• EXERCISE DESCRIPTION
Copy out exactly the lines below that run from the one holding "# Backups in" to the one holding "the recovery point.", keeping both of those lines and no others.

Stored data
____________________
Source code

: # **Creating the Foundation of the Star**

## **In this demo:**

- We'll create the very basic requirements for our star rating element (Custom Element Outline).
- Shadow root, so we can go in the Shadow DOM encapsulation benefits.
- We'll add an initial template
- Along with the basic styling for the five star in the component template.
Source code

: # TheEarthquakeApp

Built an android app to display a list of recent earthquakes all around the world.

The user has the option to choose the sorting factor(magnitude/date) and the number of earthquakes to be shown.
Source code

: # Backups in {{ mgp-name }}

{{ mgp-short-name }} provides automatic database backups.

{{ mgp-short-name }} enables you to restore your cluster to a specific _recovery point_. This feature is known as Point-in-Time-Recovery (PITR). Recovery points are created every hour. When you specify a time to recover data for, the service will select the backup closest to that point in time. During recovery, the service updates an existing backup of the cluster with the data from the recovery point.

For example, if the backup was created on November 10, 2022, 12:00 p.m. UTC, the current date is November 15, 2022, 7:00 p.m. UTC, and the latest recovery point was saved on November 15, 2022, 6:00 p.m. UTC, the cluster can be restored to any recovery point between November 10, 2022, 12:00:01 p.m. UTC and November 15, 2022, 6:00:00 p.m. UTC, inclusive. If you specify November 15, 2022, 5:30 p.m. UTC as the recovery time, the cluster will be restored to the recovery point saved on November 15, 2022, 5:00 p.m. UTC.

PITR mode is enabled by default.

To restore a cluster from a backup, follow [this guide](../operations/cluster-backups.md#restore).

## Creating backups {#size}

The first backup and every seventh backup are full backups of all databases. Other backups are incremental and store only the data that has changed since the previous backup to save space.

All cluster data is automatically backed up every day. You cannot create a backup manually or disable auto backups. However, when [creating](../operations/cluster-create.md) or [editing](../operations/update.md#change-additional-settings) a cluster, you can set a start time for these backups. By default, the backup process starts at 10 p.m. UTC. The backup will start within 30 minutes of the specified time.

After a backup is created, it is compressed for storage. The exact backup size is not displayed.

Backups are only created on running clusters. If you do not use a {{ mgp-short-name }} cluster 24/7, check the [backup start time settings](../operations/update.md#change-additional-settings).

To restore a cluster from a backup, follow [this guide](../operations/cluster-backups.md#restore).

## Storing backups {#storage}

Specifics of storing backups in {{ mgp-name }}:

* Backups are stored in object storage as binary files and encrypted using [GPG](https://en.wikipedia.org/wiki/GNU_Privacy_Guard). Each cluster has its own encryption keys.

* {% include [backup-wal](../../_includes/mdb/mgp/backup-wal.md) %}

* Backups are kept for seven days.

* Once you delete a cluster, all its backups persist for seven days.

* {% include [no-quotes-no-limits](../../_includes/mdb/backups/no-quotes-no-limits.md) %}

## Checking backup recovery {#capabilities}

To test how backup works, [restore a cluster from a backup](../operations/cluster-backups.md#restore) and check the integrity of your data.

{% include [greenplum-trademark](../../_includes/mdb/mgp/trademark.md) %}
____________________
• YOUR RESPONSE
: # Backups in {{ mgp-name }}

{{ mgp-short-name }} provides automatic database backups.

{{ mgp-short-name }} enables you to restore your cluster to a specific _recovery point_. This feature is known as Point-in-Time-Recovery (PITR). Recovery points are created every hour. When you specify a time to recover data for, the service will select the backup closest to that point in time. During recovery, the service updates an existing backup of the cluster with the data from the recovery point.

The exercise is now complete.